> _ABOUT THIS TASK_
Please look for the string "content" below and report every line in which it occurs.

──────── THE DATA

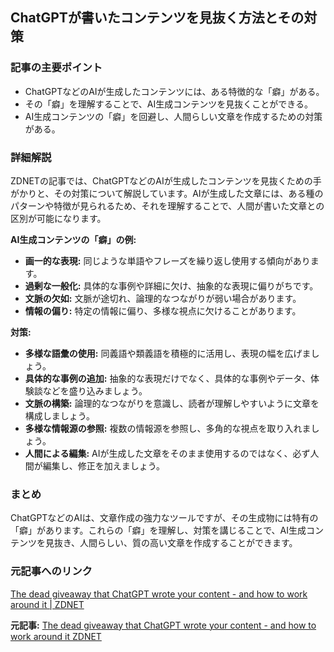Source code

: ## ChatGPTが書いたコンテンツを見抜く方法とその対策

### 記事の主要ポイント

* ChatGPTなどのAIが生成したコンテンツには、ある特徴的な「癖」がある。
* その「癖」を理解することで、AI生成コンテンツを見抜くことができる。
* AI生成コンテンツの「癖」を回避し、人間らしい文章を作成するための対策がある。

### 詳細解説

ZDNETの記事では、ChatGPTなどのAIが生成したコンテンツを見抜くための手がかりと、その対策について解説しています。AIが生成した文章には、ある種のパターンや特徴が見られるため、それを理解することで、人間が書いた文章との区別が可能になります。

**AI生成コンテンツの「癖」の例:**

* **画一的な表現:** 同じような単語やフレーズを繰り返し使用する傾向があります。
* **過剰な一般化:** 具体的な事例や詳細に欠け、抽象的な表現に偏りがちです。
* **文脈の欠如:** 文脈が途切れ、論理的なつながりが弱い場合があります。
* **情報の偏り:** 特定の情報に偏り、多様な視点に欠けることがあります。

**対策:**

* **多様な語彙の使用:** 同義語や類義語を積極的に活用し、表現の幅を広げましょう。
* **具体的な事例の追加:** 抽象的な表現だけでなく、具体的な事例やデータ、体験談などを盛り込みましょう。
* **文脈の構築:** 論理的なつながりを意識し、読者が理解しやすいように文章を構成しましょう。
* **多様な情報源の参照:** 複数の情報源を参照し、多角的な視点を取り入れましょう。
* **人間による編集:** AIが生成した文章をそのまま使用するのではなく、必ず人間が編集し、修正を加えましょう。

### まとめ

ChatGPTなどのAIは、文章作成の強力なツールですが、その生成物には特有の「癖」があります。これらの「癖」を理解し、対策を講じることで、AI生成コンテンツを見抜き、人間らしい、質の高い文章を作成することができます。

### 元記事へのリンク

[The dead giveaway that ChatGPT wrote your content - and how to work around it | ZDNET](https://www.zdnet.com/article/the-dead-giveaway-that-chatgpt-wrote-your-content-and-how-to-work-around-it/)


**元記事:** [The dead giveaway that ChatGPT wrote your content - and how to work around it ZDNET](https://www.zdnet.com/article/the-dead-giveaway-that-chatgpt-wrote-your-content-and-how-to-work-around-it/)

────────────────

> _TASK SOLUTION_
[The dead giveaway that ChatGPT wrote your content - and how to work around it | ZDNET](https://www.zdnet.com/article/the-dead-giveaway-that-chatgpt-wrote-your-content-and-how-to-work-around-it/)
**元記事:** [The dead giveaway that ChatGPT wrote your content - and how to work around it ZDNET](https://www.zdnet.com/article/the-dead-giveaway-that-chatgpt-wrote-your-content-and-how-to-work-around-it/)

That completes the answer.